▸ **YOUR OBJECTIVE**: From the data below, return each line in which the string "space" is found.
[Start of section]
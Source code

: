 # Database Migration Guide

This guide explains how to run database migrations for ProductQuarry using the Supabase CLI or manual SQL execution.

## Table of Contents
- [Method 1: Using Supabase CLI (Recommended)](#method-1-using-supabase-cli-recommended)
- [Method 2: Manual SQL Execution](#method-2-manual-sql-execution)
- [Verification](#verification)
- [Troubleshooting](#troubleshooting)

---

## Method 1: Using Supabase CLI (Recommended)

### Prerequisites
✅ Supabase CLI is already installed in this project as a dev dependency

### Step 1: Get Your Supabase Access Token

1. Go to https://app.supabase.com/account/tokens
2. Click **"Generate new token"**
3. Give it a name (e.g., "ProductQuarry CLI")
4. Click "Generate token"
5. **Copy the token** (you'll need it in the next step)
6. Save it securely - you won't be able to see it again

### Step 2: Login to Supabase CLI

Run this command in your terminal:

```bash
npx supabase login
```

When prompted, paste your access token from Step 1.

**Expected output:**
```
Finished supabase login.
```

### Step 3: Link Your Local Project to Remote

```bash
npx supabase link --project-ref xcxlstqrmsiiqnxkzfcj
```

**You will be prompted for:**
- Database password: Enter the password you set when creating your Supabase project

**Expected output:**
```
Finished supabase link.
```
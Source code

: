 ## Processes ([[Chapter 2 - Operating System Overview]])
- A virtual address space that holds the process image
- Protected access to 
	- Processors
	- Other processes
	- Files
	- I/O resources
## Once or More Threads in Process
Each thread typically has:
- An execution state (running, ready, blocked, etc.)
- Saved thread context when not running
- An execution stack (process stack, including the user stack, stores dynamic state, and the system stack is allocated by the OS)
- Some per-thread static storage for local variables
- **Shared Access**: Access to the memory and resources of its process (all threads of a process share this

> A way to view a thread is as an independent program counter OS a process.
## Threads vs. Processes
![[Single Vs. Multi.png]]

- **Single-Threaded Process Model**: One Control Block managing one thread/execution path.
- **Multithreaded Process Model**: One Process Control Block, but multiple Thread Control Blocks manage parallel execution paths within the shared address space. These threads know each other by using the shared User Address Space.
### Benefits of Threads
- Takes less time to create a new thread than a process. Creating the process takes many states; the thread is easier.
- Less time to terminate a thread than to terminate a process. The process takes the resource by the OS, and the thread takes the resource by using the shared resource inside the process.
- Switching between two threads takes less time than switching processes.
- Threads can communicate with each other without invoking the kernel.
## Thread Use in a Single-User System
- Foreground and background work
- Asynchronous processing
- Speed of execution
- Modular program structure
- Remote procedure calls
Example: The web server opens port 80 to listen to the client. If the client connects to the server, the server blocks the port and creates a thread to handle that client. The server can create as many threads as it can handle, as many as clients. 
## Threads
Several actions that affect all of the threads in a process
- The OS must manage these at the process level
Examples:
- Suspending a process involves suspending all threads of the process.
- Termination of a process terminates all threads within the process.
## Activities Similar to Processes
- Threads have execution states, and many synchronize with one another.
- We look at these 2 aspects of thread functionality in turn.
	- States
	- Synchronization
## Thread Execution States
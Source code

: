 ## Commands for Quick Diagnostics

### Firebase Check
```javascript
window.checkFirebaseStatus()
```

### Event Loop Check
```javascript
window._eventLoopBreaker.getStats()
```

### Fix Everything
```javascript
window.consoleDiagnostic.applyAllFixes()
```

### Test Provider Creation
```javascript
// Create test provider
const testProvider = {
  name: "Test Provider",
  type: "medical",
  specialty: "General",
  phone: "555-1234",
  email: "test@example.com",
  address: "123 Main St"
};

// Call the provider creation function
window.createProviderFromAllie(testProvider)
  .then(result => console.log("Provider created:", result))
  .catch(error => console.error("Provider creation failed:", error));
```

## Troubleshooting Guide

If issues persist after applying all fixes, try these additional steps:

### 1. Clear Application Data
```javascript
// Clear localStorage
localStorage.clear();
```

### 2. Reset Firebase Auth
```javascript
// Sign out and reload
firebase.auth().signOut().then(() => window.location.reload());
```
[End of section]
▸ **COMPLETED TASK**:
- A virtual address space that holds the process image
- **Multithreaded Process Model**: One Process Control Block, but multiple Thread Control Blocks manage parallel execution paths within the shared address space. These threads know each other by using the shared User Address Space.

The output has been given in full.